I've decided to write an algorithm to utilize parallel aggregation. Here is the single threaded code that I want to transform.
vector<vector<double>> sum;
for (const auto* fold : _obj.GetFolds())
     sum.push_back(move(vector<double>(fold->GetSize())));
for (int index : sequence)
{
     vector<vector<double>> values = Calculate(vec1[index], vec2[index]);
     for (int i = 0; i < sum.size(); i++)
     {
          for (int j = 0; j < sum[i].size(); j++)
               sum[i][j] += values[i][j];
     }
}
I looked at the MSDN page http://msdn.microsoft.com/en-us/library/gg663540.aspx which covers parallel_for with combinable, and http://msdn.microsoft.com/en-us/library/dd470426.aspx#map_reduce_example showing parallel_transform with parallel_reduce, but they are simple examples with only a counter.

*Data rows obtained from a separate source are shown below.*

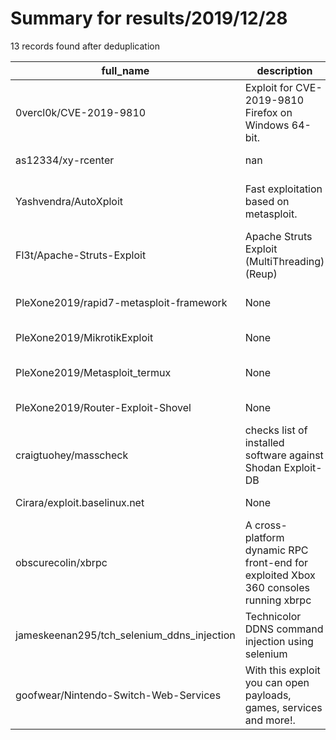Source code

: 
# Summary for results/2019/12/28
    
13 records found after deduplication

| full_name | description | html_url | matched_list | matched_count | pushed_at | size | stargazers_count | language | forks_count | vul_ids |
|--------------------------------------------|--------------------------------------------------------------------------------------|---------------------------------------------------------------|---------------------------------------------|-----------------|---------------------------|--------|--------------------|------------|---------------|-------------------|
| 0vercl0k/CVE-2019-9810 | Exploit for CVE-2019-9810 Firefox on Windows 64-bit. | https://github.com/0vercl0k/CVE-2019-9810 | ['cve-2', 'exploit'] | 2 | 2019-12-28 18:25:10+00:00 | 8316 | 211 | JavaScript | 57 | ['CVE-2019-9810'] |
| as12334/xy-rcenter | nan | https://github.com/as12334/xy-rcenter | ['rce'] | 1 | 2019-12-28 19:01:38+00:00 | 13348 | 0 | JavaScript | 1 | [] |
| Yashvendra/AutoXploit | Fast exploitation based on metasploit. | https://github.com/Yashvendra/AutoXploit | ['exploit', 'metasploit module OR payload'] | 2 | 2019-12-28 10:38:41+00:00 | 23 | 45 | Shell | 15 | [] |
| Fl3t/Apache-Struts-Exploit | Apache Struts Exploit (MultiThreading) (Reup) | https://github.com/Fl3t/Apache-Struts-Exploit | ['exploit'] | 1 | 2019-12-28 22:52:29+00:00 | 6 | 0 | Python | 0 | [] |
| PleXone2019/rapid7-metasploit-framework | None | https://github.com/PleXone2019/rapid7-metasploit-framework | ['metasploit module OR payload'] | 1 | 2019-12-28 00:18:15+00:00 | 296110 | 0 | Ruby | 0 | [] |
| PleXone2019/MikrotikExploit | None | https://github.com/PleXone2019/MikrotikExploit | ['exploit'] | 1 | 2019-12-28 03:10:18+00:00 | 7 | 2 | Python | 1 | [] |
| PleXone2019/Metasploit_termux | None | https://github.com/PleXone2019/Metasploit_termux | ['metasploit module OR payload'] | 1 | 2019-12-28 03:13:14+00:00 | 26 | 1 | Ruby | 0 | [] |
| PleXone2019/Router-Exploit-Shovel | None | https://github.com/PleXone2019/Router-Exploit-Shovel | ['exploit'] | 1 | 2019-12-28 03:30:33+00:00 | 69817 | 0 | Python | 0 | [] |
| craigtuohey/masscheck | checks list of installed software against Shodan Exploit-DB | https://github.com/craigtuohey/masscheck | ['exploit'] | 1 | 2019-12-28 03:52:29+00:00 | 3 | 0 | PowerShell | 0 | [] |
| Cirara/exploit.baselinux.net | None | https://github.com/Cirara/exploit.baselinux.net | ['exploit'] | 1 | 2019-12-28 04:17:09+00:00 | 2 | 0 | HTML | 0 | [] |
| obscurecolin/xbrpc | A cross-platform dynamic RPC front-end for exploited Xbox 360 consoles running xbrpc | https://github.com/obscurecolin/xbrpc | ['exploit'] | 1 | 2019-12-28 09:17:01+00:00 | 401 | 3 | C | 0 | [] |
| jameskeenan295/tch_selenium_ddns_injection | Technicolor DDNS command injection using selenium | https://github.com/jameskeenan295/tch_selenium_ddns_injection | ['command injection'] | 1 | 2019-12-28 08:40:38+00:00 | 2 | 0 | Python | 0 | [] |
| goofwear/Nintendo-Switch-Web-Services | With this exploit you can open payloads, games, services and more!. | https://github.com/goofwear/Nintendo-Switch-Web-Services | ['exploit'] | 1 | 2019-12-28 23:59:37+00:00 | 2649 | 0 | | 0 | [] |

vector<int> sequence = ...
  combinable<int> count([]() { return 0; });     
  parallel_for_each(sequence.cbegin(), sequence.cend(), 
    [&count](int i)
    {
        count.local() += IsPrime(i) ? 1 : 0;
    });
  return count.combine(plus<int>());
I'm having a difficult time finding examples where I would aggregate with a parallel loop the vector<vector<double>> sum as outlined above.
Also, I'm looking for advice on whether to use parallel_for and combinable or parallel_transform with parallel_reduce? The first link above states:
The parallel_reduce function is usually the recommended approach whenever you need to apply the Parallel Aggregation pattern within applications that use PPL. Its declarative nature makes it less prone to error than other approaches, and its performance on multicore computers is competitive with them. Implementing parallel aggregation with parallel_reduce doesn't require adding locks in your code. Instead, all the synchronization occurs internally. Of course, if parallel_reduce doesn't meet your needs or if you prefer a less declarative style of coding, you can also use the combinable class with parallel_for or parallel_for_each to implement the parallel aggregation.
You should be aware that parallel_for and parallel_for_each add overhead due to their support of features such as cancellation and dynamic range stealing. Also, a call to the combinable::local() method inside of a parallel loop adds the cost of a hash table lookup to each iteration of the loop. In general, use parallel aggregation to increase performance when iterations perform complex computations.
Thanks.